The Velox project is being developed to address the aforementioned needs. Velox provides optimized modules that can be composed to build various data processing systems. Some of these modules include a generic typing system, differently encoded data buffers, expression evaluator, function packages, operators, I/O sub-system, network serializers, and resource managers. This talk will cover in-depth these optimized modules and their benefits.
Velox is being adopted by various data processing systems such as Presto, PyTorch, Spark, etc. In this talk, we will discuss an implementation of the Presto worker on top of Velox. Early results on Presto show up to 3X fewer hardware requirements for the same performance.
Being an open-source project enabled Velox to reap the benefits of community development. In this talk, we will cover some of the experiences with the open-source community.
This talk is part of the Vaccination Database (Booster) Tech Talk Seminar Series.
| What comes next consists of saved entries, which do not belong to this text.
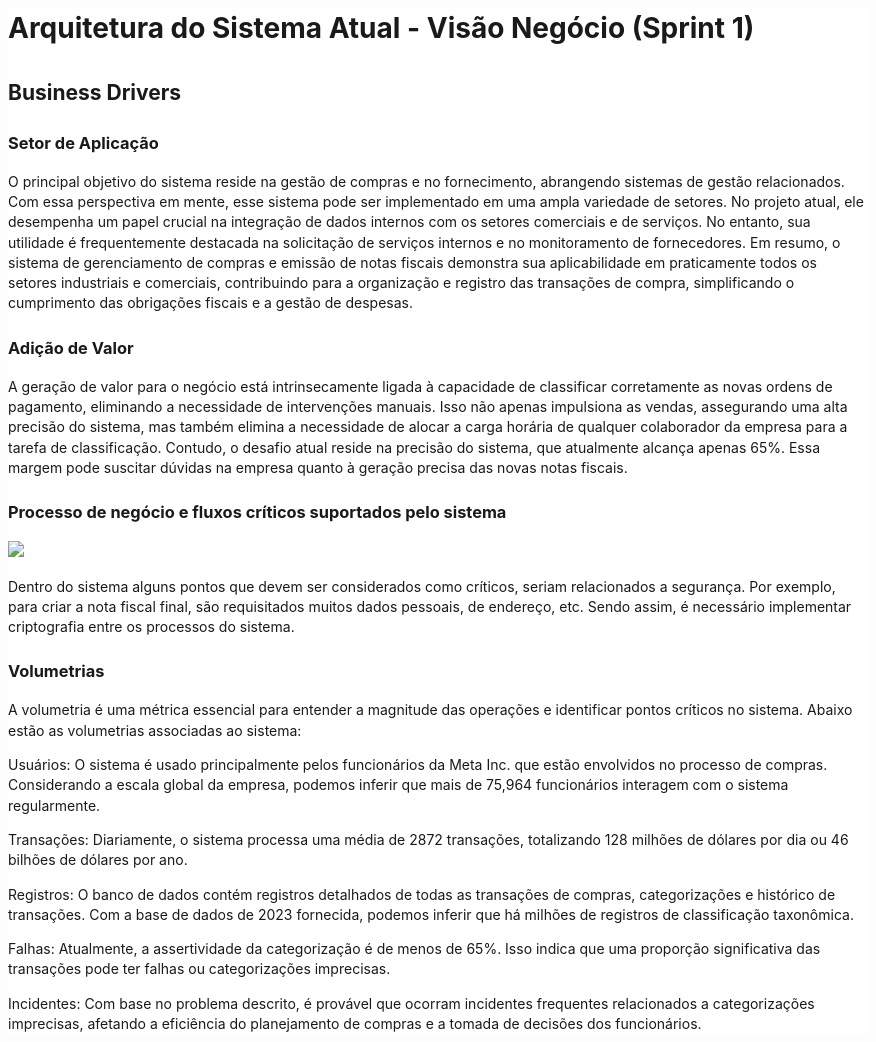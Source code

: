 # Arquitetura do Sistema Atual - Visão Negócio (Sprint 1)
## Business Drivers
### Setor de Aplicação
O principal objetivo do sistema reside na gestão de compras e no fornecimento, abrangendo sistemas de gestão relacionados. Com essa perspectiva em mente, esse sistema pode ser implementado em uma ampla variedade de setores. No projeto atual, ele desempenha um papel crucial na integração de dados internos com os setores comerciais e de serviços.
No entanto, sua utilidade é frequentemente destacada na solicitação de serviços internos e no monitoramento de fornecedores. Em resumo, o sistema de gerenciamento de compras e emissão de notas fiscais demonstra sua aplicabilidade em praticamente todos os setores industriais e comerciais, contribuindo para a organização e registro das transações de compra, simplificando o cumprimento das obrigações fiscais e a gestão de despesas.
### Adição de Valor
A geração de valor para o negócio está intrinsecamente ligada à capacidade de classificar corretamente as novas ordens de pagamento, eliminando a necessidade de intervenções manuais. Isso não apenas impulsiona as vendas, assegurando uma alta precisão do sistema, mas também elimina a necessidade de alocar a carga horária de qualquer colaborador da empresa para a tarefa de classificação.
Contudo, o desafio atual reside na precisão do sistema, que atualmente alcança apenas 65%. Essa margem pode suscitar dúvidas na empresa quanto à geração precisa das novas notas fiscais.
### Processo de negócio e fluxos críticos suportados pelo sistema
<img width="70%" src="https://imgur.com/Ym3DVhr.png">

Dentro do sistema alguns pontos que devem ser considerados como críticos, seriam relacionados a segurança.
Por exemplo, para criar a nota fiscal final, são requisitados muitos dados pessoais, de endereço, etc. Sendo assim, é necessário implementar criptografia entre os processos do sistema.

### Volumetrias

A volumetria é uma métrica essencial para entender a magnitude das operações e identificar pontos críticos no sistema. Abaixo estão as volumetrias associadas ao sistema:

Usuários: O sistema é usado principalmente pelos funcionários da Meta Inc. que estão envolvidos no processo de compras. Considerando a escala global da empresa, podemos inferir que mais de 75,964 funcionários interagem com o sistema regularmente.

Transações: Diariamente, o sistema processa uma média de 2872 transações, totalizando 128 milhões de dólares por dia ou 46 bilhões de dólares por ano.

Registros: O banco de dados contém registros detalhados de todas as transações de compras, categorizações e histórico de transações. Com a base de dados de 2023 fornecida, podemos inferir que há milhões de registros de classificação taxonômica.

Falhas: Atualmente, a assertividade da categorização é de menos de 65%. Isso indica que uma proporção significativa das transações pode ter falhas ou categorizações imprecisas.
	
Incidentes: Com base no problema descrito, é provável que ocorram incidentes frequentes relacionados a categorizações imprecisas, afetando a eficiência do planejamento de compras e a tomada de decisões dos funcionários.
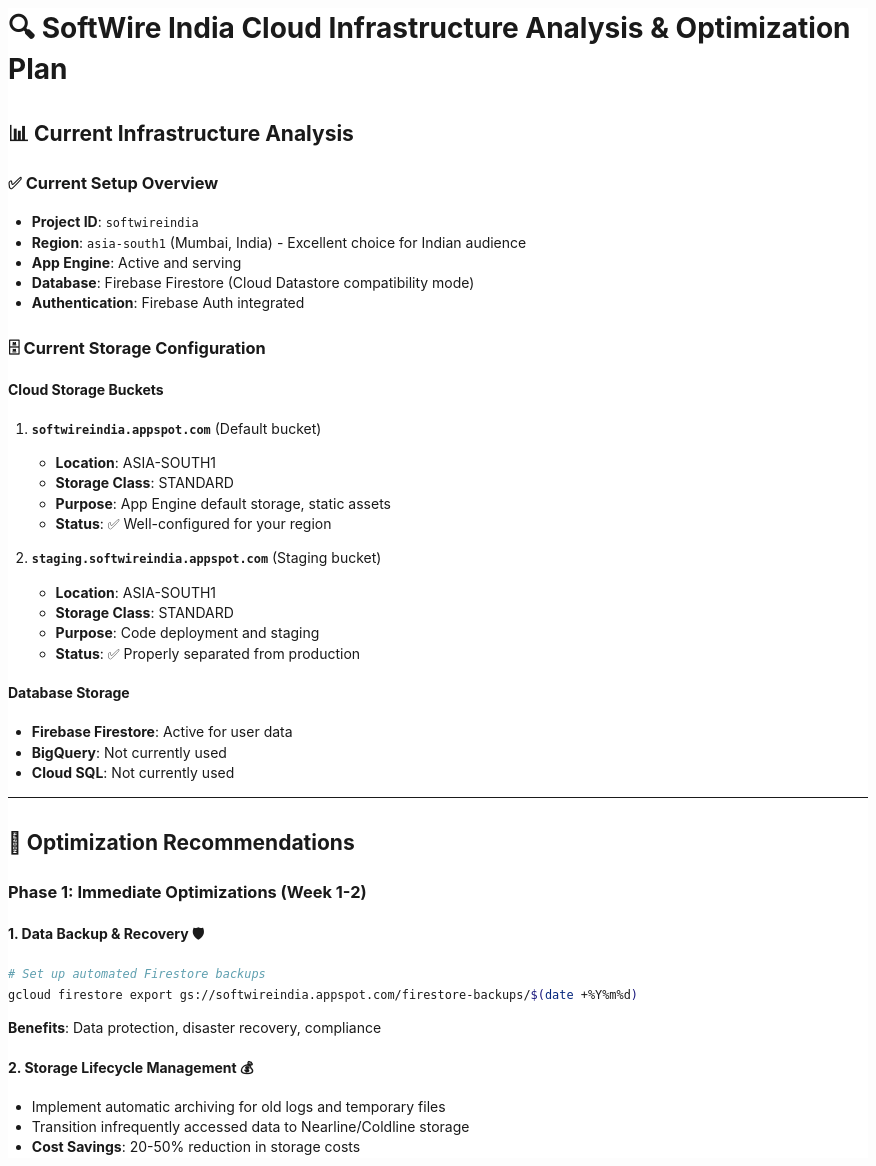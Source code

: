 # 🔍 **SoftWire India Cloud Infrastructure Analysis & Optimization Plan**

## 📊 **Current Infrastructure Analysis**

### ✅ **Current Setup Overview**
- **Project ID**: `softwireindia`
- **Region**: `asia-south1` (Mumbai, India) - Excellent choice for Indian audience
- **App Engine**: Active and serving
- **Database**: Firebase Firestore (Cloud Datastore compatibility mode)
- **Authentication**: Firebase Auth integrated

### 🗄️ **Current Storage Configuration**

#### **Cloud Storage Buckets**
1. **`softwireindia.appspot.com`** (Default bucket)
   - **Location**: ASIA-SOUTH1
   - **Storage Class**: STANDARD
   - **Purpose**: App Engine default storage, static assets
   - **Status**: ✅ Well-configured for your region

2. **`staging.softwireindia.appspot.com`** (Staging bucket)
   - **Location**: ASIA-SOUTH1
   - **Storage Class**: STANDARD
   - **Purpose**: Code deployment and staging
   - **Status**: ✅ Properly separated from production

#### **Database Storage**
- **Firebase Firestore**: Active for user data
- **BigQuery**: Not currently used
- **Cloud SQL**: Not currently used

---

## 🎯 **Optimization Recommendations**

### **Phase 1: Immediate Optimizations** (Week 1-2)

#### 1. **Data Backup & Recovery** 🛡️
```bash
# Set up automated Firestore backups
gcloud firestore export gs://softwireindia.appspot.com/firestore-backups/$(date +%Y%m%d)
```

**Benefits**: Data protection, disaster recovery, compliance

#### 2. **Storage Lifecycle Management** 💰
- Implement automatic archiving for old logs and temporary files
- Transition infrequently accessed data to Nearline/Coldline storage
- **Cost Savings**: 20-50% reduction in storage costs
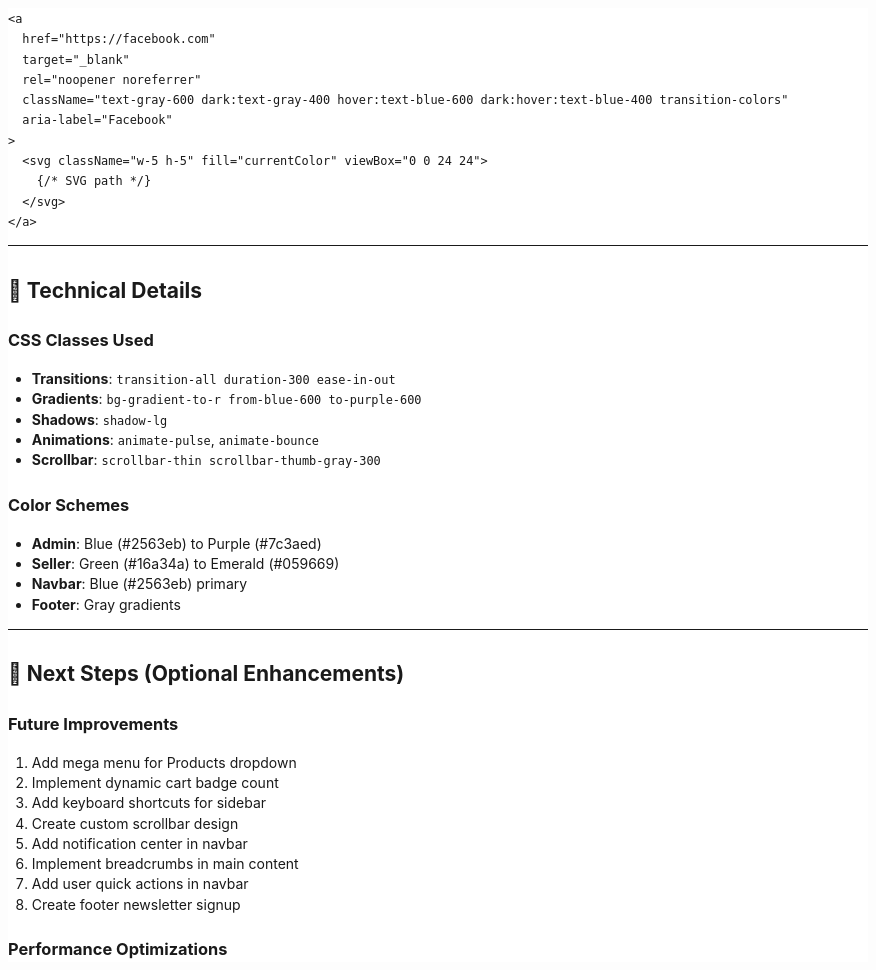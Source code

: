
 ```tsx
<a
  href="https://facebook.com"
  target="_blank"
  rel="noopener noreferrer"
  className="text-gray-600 dark:text-gray-400 hover:text-blue-600 dark:hover:text-blue-400 transition-colors"
  aria-label="Facebook"
>
  <svg className="w-5 h-5" fill="currentColor" viewBox="0 0 24 24">
    {/* SVG path */}
  </svg>
</a>
```

---

## 🔧 Technical Details

### CSS Classes Used

- **Transitions**: `transition-all duration-300 ease-in-out`
- **Gradients**: `bg-gradient-to-r from-blue-600 to-purple-600`
- **Shadows**: `shadow-lg`
- **Animations**: `animate-pulse`, `animate-bounce`
- **Scrollbar**: `scrollbar-thin scrollbar-thumb-gray-300`

### Color Schemes

- **Admin**: Blue (#2563eb) to Purple (#7c3aed)
- **Seller**: Green (#16a34a) to Emerald (#059669)
- **Navbar**: Blue (#2563eb) primary
- **Footer**: Gray gradients

---

## 📝 Next Steps (Optional Enhancements)

### Future Improvements

1. Add mega menu for Products dropdown
2. Implement dynamic cart badge count
3. Add keyboard shortcuts for sidebar
4. Create custom scrollbar design
5. Add notification center in navbar
6. Implement breadcrumbs in main content
7. Add user quick actions in navbar
8. Create footer newsletter signup

### Performance Optimizations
Deepak Majeti is a principal engineer at Ahana, where he is working towards making Presto a turnkey high-performance analytical engine in the cloud. He is also an active contributor to Velox, a next-generation vectorized data processing library. Deepak is a PMC member for the Apache ORC project and a committer for the Parquet project. Deepak is passionate about thinning the line between Big Data and High-Performance computing.